Now, you need to register your add-in with JMP. Do this by opening the addin.def file with JMP. When you do this, JMP will prompt you to ask if you want to install your add-in.
This seems odd at first, but you'll need this so JMP knows about your add-in as you develop it. Go ahead and click "Install" to complete the registration.
This registration connects the ID for your add-in with your add-in directory. You can now reference this directory using the $ADDIN_HOME(uniqueID) path variable. For example, you could use the include function like this:
Now begin writing the JSL for your add in. Save it into your add-in directory.
As you write your JSL, if you need to refer to any external files, like data or a DLL, put them in your add-in directory. You should use the $ADDIN_HOME(uniqueID) path variable to reference them in your JSL code.
After your JSL is complete, you'll need to build a custom menu, so users of your add-in can access it.

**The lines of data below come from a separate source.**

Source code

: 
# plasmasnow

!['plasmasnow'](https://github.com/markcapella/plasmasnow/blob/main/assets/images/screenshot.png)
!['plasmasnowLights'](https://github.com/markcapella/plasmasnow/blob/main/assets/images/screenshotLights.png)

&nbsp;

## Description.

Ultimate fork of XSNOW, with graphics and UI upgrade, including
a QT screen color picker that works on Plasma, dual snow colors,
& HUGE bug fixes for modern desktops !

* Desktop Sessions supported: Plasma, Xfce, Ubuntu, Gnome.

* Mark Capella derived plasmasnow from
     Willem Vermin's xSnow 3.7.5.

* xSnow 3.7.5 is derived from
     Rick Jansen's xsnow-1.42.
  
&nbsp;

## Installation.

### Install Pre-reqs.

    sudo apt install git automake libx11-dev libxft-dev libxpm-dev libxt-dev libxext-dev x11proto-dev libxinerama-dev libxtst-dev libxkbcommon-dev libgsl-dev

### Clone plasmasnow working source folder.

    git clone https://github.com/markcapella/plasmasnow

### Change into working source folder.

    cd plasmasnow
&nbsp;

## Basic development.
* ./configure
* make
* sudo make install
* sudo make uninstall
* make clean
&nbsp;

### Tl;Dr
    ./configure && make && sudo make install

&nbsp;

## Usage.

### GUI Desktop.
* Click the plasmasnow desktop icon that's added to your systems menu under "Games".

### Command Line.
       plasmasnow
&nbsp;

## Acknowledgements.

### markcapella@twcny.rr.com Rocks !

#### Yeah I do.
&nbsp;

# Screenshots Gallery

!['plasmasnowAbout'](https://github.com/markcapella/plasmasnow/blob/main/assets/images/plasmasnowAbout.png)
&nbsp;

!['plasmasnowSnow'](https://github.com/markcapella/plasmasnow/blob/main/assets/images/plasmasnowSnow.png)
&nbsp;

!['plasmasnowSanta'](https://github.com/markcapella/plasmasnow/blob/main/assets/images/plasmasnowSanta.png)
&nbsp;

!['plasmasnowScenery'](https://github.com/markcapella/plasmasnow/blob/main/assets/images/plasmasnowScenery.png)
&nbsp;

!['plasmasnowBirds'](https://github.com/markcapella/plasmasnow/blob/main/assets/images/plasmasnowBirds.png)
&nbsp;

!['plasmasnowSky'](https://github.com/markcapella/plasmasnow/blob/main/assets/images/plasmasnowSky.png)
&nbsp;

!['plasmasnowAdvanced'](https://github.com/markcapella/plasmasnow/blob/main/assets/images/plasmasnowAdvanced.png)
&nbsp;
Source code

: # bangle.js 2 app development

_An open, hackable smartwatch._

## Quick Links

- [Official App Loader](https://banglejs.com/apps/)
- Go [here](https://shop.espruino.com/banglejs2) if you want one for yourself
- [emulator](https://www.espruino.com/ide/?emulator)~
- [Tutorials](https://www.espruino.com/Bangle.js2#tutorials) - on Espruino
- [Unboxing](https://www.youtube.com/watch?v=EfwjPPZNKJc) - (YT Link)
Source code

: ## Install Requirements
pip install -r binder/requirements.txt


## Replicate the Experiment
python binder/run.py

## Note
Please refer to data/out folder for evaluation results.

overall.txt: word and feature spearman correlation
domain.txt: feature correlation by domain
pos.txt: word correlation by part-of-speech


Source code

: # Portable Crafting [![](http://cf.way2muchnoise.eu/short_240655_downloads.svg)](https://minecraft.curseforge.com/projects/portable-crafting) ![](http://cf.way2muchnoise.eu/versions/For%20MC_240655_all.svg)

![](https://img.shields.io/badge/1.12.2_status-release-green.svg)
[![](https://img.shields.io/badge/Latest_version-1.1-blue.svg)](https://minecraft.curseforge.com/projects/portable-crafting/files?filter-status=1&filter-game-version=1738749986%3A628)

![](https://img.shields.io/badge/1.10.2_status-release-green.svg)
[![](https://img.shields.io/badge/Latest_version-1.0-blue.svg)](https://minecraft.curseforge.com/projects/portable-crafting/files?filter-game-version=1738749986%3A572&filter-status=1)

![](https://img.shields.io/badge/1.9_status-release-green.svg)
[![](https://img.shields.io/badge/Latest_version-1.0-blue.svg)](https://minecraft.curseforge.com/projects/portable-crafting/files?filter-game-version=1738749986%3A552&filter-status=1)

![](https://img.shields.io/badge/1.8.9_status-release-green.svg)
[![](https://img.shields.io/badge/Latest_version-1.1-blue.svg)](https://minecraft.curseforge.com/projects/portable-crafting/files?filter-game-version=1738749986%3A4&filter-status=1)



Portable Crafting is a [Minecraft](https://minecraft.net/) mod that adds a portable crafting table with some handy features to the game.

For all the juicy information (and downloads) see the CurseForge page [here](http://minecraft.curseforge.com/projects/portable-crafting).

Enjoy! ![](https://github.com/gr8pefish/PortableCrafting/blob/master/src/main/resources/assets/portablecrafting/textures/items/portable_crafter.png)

Go to View->Customize->Menus and Toolbars to launch the menu editor.
Click the "Change..." button at the top of the editor to change to editing customizations for your add-in.
Now, you can create a custom menu item to launch your JSL. I'm putting mine in the Columns menu after a separator.
Give your menu command a unique, Internal Name. This is the name that JMP will use to find this menu item if it's referred to by other custom menus. Next, put the text of the menu item itself in the Caption field. This is what will be shown in the menu. You can also insert a tooltip in the Tip field. Use the Localize buttons to put localized versions of the Caption and Tip, if you desire.
In the "Action" section, choose "Run JSL in this file" and then click the the checkbox next to "Use add-in home folder" and make sure that your add-in ID is chosen.
Note the "Icon" section where you could use an image file from your add-in home folder as the icon for your menu item.
When you click "OK", JMP will save the customization file you just created in your add-in directory as "addin.jmpcust".
You're now ready to package your add-in for deployment. You need to create a .ZIP archive of: 1) addin.def, 2) addin.jmpcust, 3) your .JSL file and any other dependencies.
You'll need to change the ".zip" extension on the archive to ".jmpaddin".
Now you can test your packaged add-in.
Start by Unregistering the development version of your add-in. (View->add-ins)
Now, double-click on the .jmpaddin file that is now your deployable add-in.
JMP will ask you if you'd like to install your add-in.
After you install it, you'll see it listed in the View->Add-ins... dialog. Note that the directory is not your add-in directory but a directory in the user area for JMP.
JMP has expanded the .zip archive into this user area. Click on the directory name in the dialog to see its contents. This is convenient for looking at any JSL used by an add-in.
Finally, you can go to the custom menu created by the add-in to launch it.